Menurut Prabowo, sebelumnya banyak petani menghadapi ketidakpastian pasar. Hasil panen kerap tidak terserap secara optimal.
Baca Juga: Prabowo Minta Kumpulkan Semua Video yang Kritik dan Hina MBG: “Rekam Semua!” Namun, sejak program MBG berjalan, ia mengklaim produksi petani kini memiliki kepastian pembeli.
"Dulu panen tidak tahu siapa yang beli. Sekarang dijamin produksinya diserap. Bahkan saya dapat laporan, sekarang saingan. Petani sayur tidak usah susah-susah, bahkan ladangnya sudah dibeli," ujar Prabowo dalam pidatonya.
Presiden menilai kondisi tersebut menjadi indikator awal kebangkitan ekonomi nasional, khususnya sektor pangan dan pertanian.
Ia menyebut arah kebijakan yang ditempuh pemerintah sejalan dengan amanat konstitusi.
"Ekonomi kita adalah ekonomi pendiri bangsa kita.

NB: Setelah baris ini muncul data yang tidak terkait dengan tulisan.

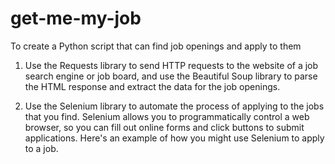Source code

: # get-me-my-job

To create a Python script that can find job openings and apply to them

1) Use the Requests library to send HTTP requests to the website of a job search engine or job board, and use the Beautiful Soup library to parse the HTML response and extract the data for the job openings.

2) Use the Selenium library to automate the process of applying to the jobs that you find. Selenium allows you to programmatically control a web browser, so you can fill out online forms and click buttons to submit applications. Here's an example of how you might use Selenium to apply to a job.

Ekonomi kita adalah ekonomi UUD 1945, kita ada di jalan yang benar," katanya.
Prabowo juga menyampaikan optimisme bahwa Indonesia akan mencapai keberhasilan dan mampu melampaui berbagai prediksi pesimistis terhadap kondisi ekonomi nasional.
"Kita akan mencapai keberhasilan, dan kita akan bikin kejutan, dan kita akan kecewakan semua orang yang ingin Indonesia tetap miskin," ujarnya.
Meski demikian, Prabowo menegaskan bahwa kebijakan ekonomi nasional tidak ditujukan untuk memicu sentimen terhadap negara lain.
Ia mengatakan Indonesia tetap perlu belajar dari bangsa lain, namun tanpa kehilangan kewaspadaan.